5.2 The Characteristic Polynomial¶

Characteristic Polynomial: For an \(n \times n\) matrix \(A\), the characteristic polynomial of \(A\) is

\[p(\lambda) = \det \left(A - \lambda I \right)\]

Section 1¶

Finding eignevalues¶

The eignevalues of a matrix \(A\) are possible values \(\lambda\) such that

\[A \vec v=\lambda \vec v\]

which, after some algebra, is equivalent to solving a homogeneous set of equations.

\[\begin{split}\begin{align} A \vec v &= \lambda \vec v \\ \iff \hspace{5mm}A \vec v - \lambda \vec v &= \vec 0 \\ \iff \hspace{5mm}A \vec v - \lambda I \vec v &= \vec 0 \\ \iff \hspace{5mm} (A - \lambda I) \vec v &= \vec 0\end{align}\end{split}\]

Example: Eigenvalues and Eigenvectors¶

Find the eigenvalues and associated eigenvectors of matrix \(A\).

\[\begin{split}A = \left[\begin{array}{rrr}3&0&0\\2&15&-14\\2&12&-11\\\end{array}\right]\end{split}\]

Example 1a: Find the characteristic polynomial of matrix \(A\)¶

The first step in finding the eigenvalues of matrix \(A\) is determining its characteric polynomial which means finding the determinant of \(A-\lambda I\).

\[\begin{split}\begin{align} \det \left(A - \lambda I\right) &= \det \left( \left[\begin{array}{rrr}3&0&0\\2&15&-14\\2&12&-11\end{array}\right]-\lambda\left[\begin{array}{rrr}1&0&0\\0&1&0\\0&0&1\end{array}\right]\right)\\ &=\det \left( \left[\begin{array}{rrr}3&0&0\\2&15&-14\\2&12&-11\end{array}\right]-\left[\begin{array}{rrr}\lambda&0&0\\0&\lambda&0\\0&0&\lambda\end{array}\right]\right)\\ &=\det \left( \left[\begin{array}{rrr}3-\lambda&0&0\\2&15-\lambda&-14\\2&12&-11-\lambda\end{array}\right]\right) \end{align}\end{split}\]

We can expand across the top row which has two zero’s in it.

\[\begin{split}\det(A-\lambda I) = (3-\lambda)\det\left( \left[\begin{array}{rr}15-\lambda&-14\\12&-11-\lambda\end{array}\right]\right) -(0)+(0)\end{split}\]

Since the

\[\begin{split}\begin{align}\det\left( \left[\begin{array}{rr}15-\lambda&-14\\12&-11-\lambda\end{array}\right] \right) &= (15-\lambda)(-11-\lambda)-(12)(-14)\\ &= \lambda^2 +11\lambda -15\lambda - 165 + 168\\ &= \lambda^2 - 4\lambda +3 \end{align}\end{split}\]

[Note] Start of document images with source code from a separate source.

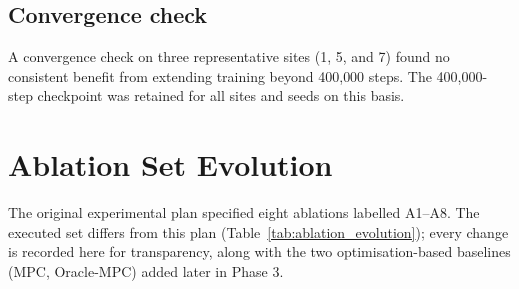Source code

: \subsection{Convergence check}

A convergence check on three representative sites (1, 5, and 7) found no
consistent benefit from extending training beyond 400{,}000 steps.
The 400{,}000-step checkpoint was retained for all sites and seeds on
this basis.


\section{Ablation Set Evolution}
\label{sec:ablation_evolution}

The original experimental plan specified eight ablations labelled
A1--A8. The executed set differs from this plan
(Table~\ref{tab:ablation_evolution}); every change is recorded here for
transparency, along with the two optimisation-based baselines (MPC,
Oracle-MPC) added later in Phase 3.

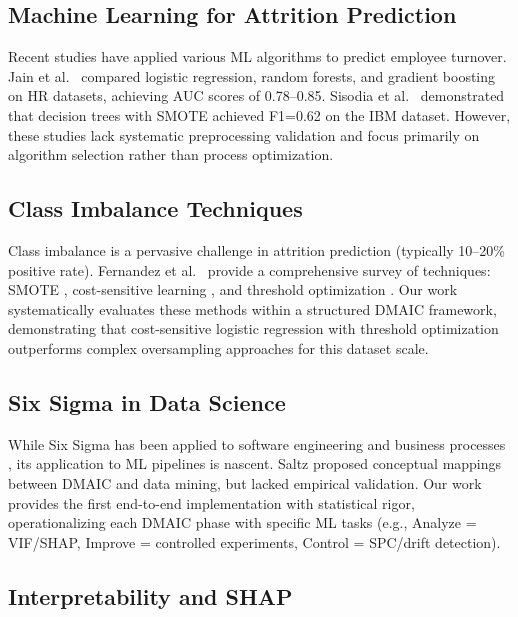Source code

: \documentclass[conference]{IEEEtran}
\begin{document}
\subsection{Machine Learning for Attrition Prediction}

Recent studies have applied various ML algorithms to predict employee turnover. Jain et al.~\cite{jain2021employee} compared logistic regression, random forests, and gradient boosting on HR datasets, achieving AUC scores of 0.78--0.85. Sisodia et al.~\cite{sisodia2018prediction} demonstrated that decision trees with SMOTE achieved F1=0.62 on the IBM dataset. However, these studies lack systematic preprocessing validation and focus primarily on algorithm selection rather than process optimization.

\subsection{Class Imbalance Techniques}

Class imbalance is a pervasive challenge in attrition prediction (typically 10--20\% positive rate). Fernandez et al.~\cite{fernandez2018learning} provide a comprehensive survey of techniques: SMOTE \cite{chawla2002smote}, cost-sensitive learning \cite{elkan2001foundations}, and threshold optimization \cite{saito2015precision}. Our work systematically evaluates these methods within a structured DMAIC framework, demonstrating that cost-sensitive logistic regression with threshold optimization outperforms complex oversampling approaches for this dataset scale.

\subsection{Six Sigma in Data Science}

While Six Sigma has been applied to software engineering \cite{tayntor2003six} and business processes \cite{pande2000six}, its application to ML pipelines is nascent. Saltz \cite{saltz2015integrating} proposed conceptual mappings between DMAIC and data mining, but lacked empirical validation. Our work provides the first end-to-end implementation with statistical rigor, operationalizing each DMAIC phase with specific ML tasks (e.g., Analyze = VIF/SHAP, Improve = controlled experiments, Control = SPC/drift detection).

\subsection{Interpretability and SHAP}
\end{document}
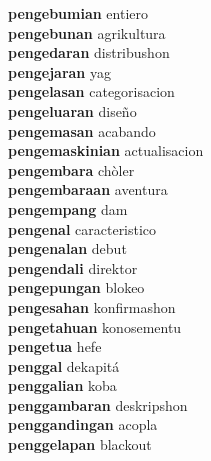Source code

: \textbf{pengebumian } entiero \\
\textbf{pengebunan } agrikultura \\
\textbf{pengedaran } distribushon \\
\textbf{pengejaran } yag \\
\textbf{pengelasan } categorisacion \\
\textbf{pengeluaran } diseño \\
\textbf{pengemasan } acabando \\
\textbf{pengemaskinian } actualisacion \\
\textbf{pengembara } chòler \\
\textbf{pengembaraan } aventura \\
\textbf{pengempang } dam \\
\textbf{pengenal } caracteristico \\
\textbf{pengenalan } debut \\
\textbf{pengendali } direktor \\
\textbf{pengepungan } blokeo \\
\textbf{pengesahan } konfirmashon \\
\textbf{pengetahuan } konosementu \\
\textbf{pengetua } hefe \\
\textbf{penggal } dekapitá \\
\textbf{penggalian } koba \\
\textbf{penggambaran } deskripshon \\
\textbf{penggandingan } acopla \\
\textbf{penggelapan } blackout \\
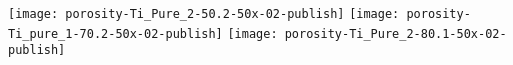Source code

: \documentclass{standalone}
\begin{document}
\texttt{[image: porosity-Ti\_Pure\_2-50.2-50x-02-publish]}
\texttt{[image: porosity-Ti\_pure\_1-70.2-50x-02-publish]}
\texttt{[image: porosity-Ti\_Pure\_2-80.1-50x-02-publish]}
\end{document}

we know the characteristic polynomial is the product

\[\begin{split}\begin{align}p(\lambda)&=(3-\lambda)(\lambda^2 - 4\lambda +3)\\ &=-\lambda^3 +4\lambda^2 -3\lambda +3\lambda^2 - 12 \lambda +9\\ &= -\lambda^3 +7\lambda^2 -15 \lambda + 9 \end{align}\end{split}\]

We can confirm using the MATLAB charpoly function.

A = [3 0 0 ; 2 15 -14 ; 2 12 -11 ];
charpoly(A)

ans =

     1    -7    15    -9

Example 1b: Finding the eigenvalues¶

The coefficients from the charpoly function match our work if we mulitply through the expression by \(-1\) which will be mathematically correct since the eigenvalues of the matrix are the roots of the characteristic polynomial. In fact, it was a waste of time algebraically to write \(p(\lambda)\) in expanded form since we actually need to set it equal to zero and factor it.

\[\begin{split}\begin{align}p(\lambda)&=(3-\lambda)(\lambda^2 - 4\lambda +3)\\ &=-(\lambda-3)(\lambda -3)(\lambda -1)\\ &= -(\lambda-3)^2(\lambda -1) \end{align}\end{split}\]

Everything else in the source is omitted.